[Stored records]

--------

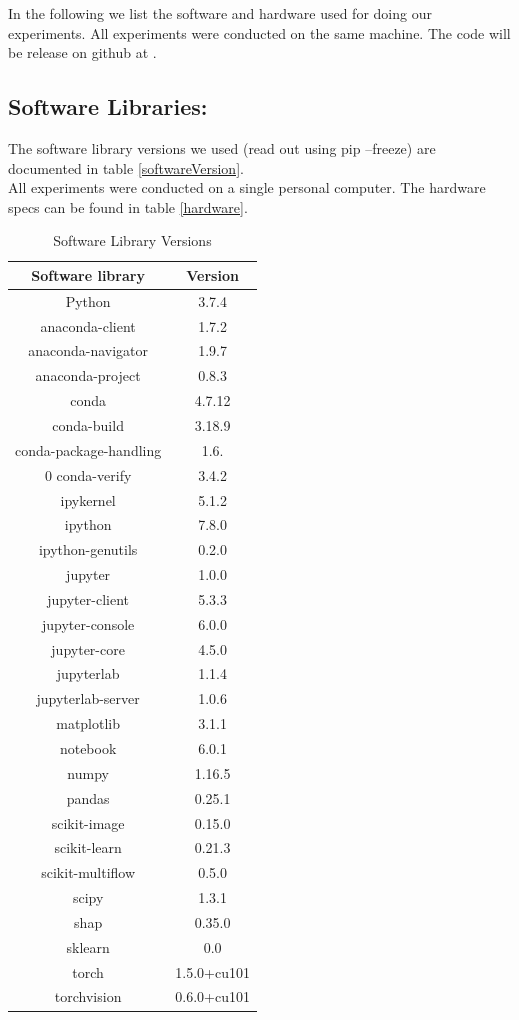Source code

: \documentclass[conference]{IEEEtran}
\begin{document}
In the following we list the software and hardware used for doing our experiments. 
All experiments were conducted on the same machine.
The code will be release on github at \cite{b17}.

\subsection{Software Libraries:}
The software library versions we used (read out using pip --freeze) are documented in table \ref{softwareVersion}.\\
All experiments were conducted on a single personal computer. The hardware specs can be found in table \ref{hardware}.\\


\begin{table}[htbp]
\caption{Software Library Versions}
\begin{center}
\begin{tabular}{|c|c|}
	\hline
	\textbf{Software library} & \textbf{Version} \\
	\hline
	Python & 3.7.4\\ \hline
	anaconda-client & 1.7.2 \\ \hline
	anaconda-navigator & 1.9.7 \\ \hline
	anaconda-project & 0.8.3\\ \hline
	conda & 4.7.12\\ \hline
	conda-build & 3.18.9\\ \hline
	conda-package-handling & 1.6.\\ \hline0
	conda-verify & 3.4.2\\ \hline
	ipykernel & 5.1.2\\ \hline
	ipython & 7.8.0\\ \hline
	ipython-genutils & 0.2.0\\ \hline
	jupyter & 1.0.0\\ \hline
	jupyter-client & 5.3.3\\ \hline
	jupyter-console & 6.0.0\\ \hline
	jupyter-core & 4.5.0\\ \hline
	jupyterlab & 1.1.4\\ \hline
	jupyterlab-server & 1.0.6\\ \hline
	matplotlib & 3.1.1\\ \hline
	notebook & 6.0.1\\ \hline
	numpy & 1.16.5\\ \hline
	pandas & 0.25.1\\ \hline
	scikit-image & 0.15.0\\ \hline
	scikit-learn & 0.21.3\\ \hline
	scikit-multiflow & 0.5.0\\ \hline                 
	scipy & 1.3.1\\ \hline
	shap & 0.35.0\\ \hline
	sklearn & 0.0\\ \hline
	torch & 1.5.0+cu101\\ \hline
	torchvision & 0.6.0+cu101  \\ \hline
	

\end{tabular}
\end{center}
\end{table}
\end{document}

--------

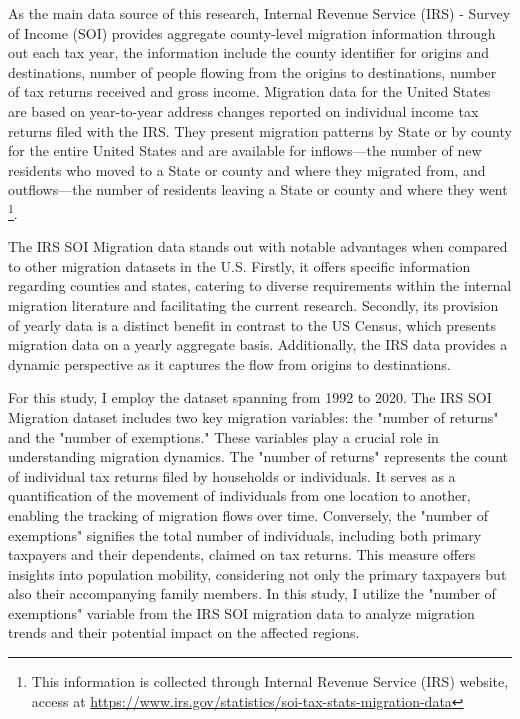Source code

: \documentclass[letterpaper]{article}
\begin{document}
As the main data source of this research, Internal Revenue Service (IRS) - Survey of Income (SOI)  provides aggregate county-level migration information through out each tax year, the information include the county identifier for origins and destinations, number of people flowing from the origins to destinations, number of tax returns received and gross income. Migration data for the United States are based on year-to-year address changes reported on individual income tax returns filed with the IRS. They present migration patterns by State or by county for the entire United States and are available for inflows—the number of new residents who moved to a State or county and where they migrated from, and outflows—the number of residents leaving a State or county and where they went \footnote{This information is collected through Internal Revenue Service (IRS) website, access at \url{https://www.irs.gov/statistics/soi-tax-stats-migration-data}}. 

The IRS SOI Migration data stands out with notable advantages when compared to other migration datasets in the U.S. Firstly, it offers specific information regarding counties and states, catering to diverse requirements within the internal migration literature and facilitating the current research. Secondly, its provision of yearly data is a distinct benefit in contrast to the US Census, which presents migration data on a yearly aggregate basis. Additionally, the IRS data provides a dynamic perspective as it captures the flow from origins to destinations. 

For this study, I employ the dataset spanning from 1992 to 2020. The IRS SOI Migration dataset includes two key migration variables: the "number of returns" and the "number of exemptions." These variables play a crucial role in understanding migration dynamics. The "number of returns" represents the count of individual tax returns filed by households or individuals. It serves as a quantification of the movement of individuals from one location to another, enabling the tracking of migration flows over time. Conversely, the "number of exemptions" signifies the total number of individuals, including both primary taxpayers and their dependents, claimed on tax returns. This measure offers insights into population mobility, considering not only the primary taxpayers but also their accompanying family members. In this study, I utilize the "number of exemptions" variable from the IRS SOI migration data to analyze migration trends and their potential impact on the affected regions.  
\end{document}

--------

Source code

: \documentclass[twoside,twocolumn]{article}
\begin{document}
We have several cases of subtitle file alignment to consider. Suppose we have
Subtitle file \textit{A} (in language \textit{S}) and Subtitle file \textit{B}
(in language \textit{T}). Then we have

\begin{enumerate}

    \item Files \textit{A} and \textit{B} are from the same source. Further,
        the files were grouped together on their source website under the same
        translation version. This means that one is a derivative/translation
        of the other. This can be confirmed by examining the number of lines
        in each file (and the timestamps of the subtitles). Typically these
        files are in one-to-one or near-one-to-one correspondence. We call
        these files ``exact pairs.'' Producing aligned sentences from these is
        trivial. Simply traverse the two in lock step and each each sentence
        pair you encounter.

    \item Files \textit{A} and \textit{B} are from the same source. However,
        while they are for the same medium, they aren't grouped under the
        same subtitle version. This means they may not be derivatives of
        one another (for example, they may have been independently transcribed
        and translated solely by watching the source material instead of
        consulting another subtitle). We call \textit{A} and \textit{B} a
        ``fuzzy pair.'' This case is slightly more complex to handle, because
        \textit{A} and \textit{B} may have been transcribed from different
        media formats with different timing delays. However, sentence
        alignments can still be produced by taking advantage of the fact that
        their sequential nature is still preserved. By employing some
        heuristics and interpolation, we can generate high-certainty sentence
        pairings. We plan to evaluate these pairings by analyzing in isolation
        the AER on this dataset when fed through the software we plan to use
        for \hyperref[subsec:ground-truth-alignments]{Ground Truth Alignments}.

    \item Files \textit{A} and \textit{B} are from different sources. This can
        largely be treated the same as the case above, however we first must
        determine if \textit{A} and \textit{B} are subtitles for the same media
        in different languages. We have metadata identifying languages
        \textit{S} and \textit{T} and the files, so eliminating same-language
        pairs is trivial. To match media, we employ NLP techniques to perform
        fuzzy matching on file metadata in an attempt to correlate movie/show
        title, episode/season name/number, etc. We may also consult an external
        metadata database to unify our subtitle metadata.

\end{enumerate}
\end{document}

--------

■ To do
From the records above, copy only the lines starting with the line that holds "Then we have" and going on through the line that holds "in each file", exactly as written.

■ Response
(in language \textit{T}). Then we have

\begin{enumerate}

    \item Files \textit{A} and \textit{B} are from the same source. Further,
        the files were grouped together on their source website under the same
        translation version. This means that one is a derivative/translation
        of the other. This can be confirmed by examining the number of lines
        in each file (and the timestamps of the subtitles). Typically these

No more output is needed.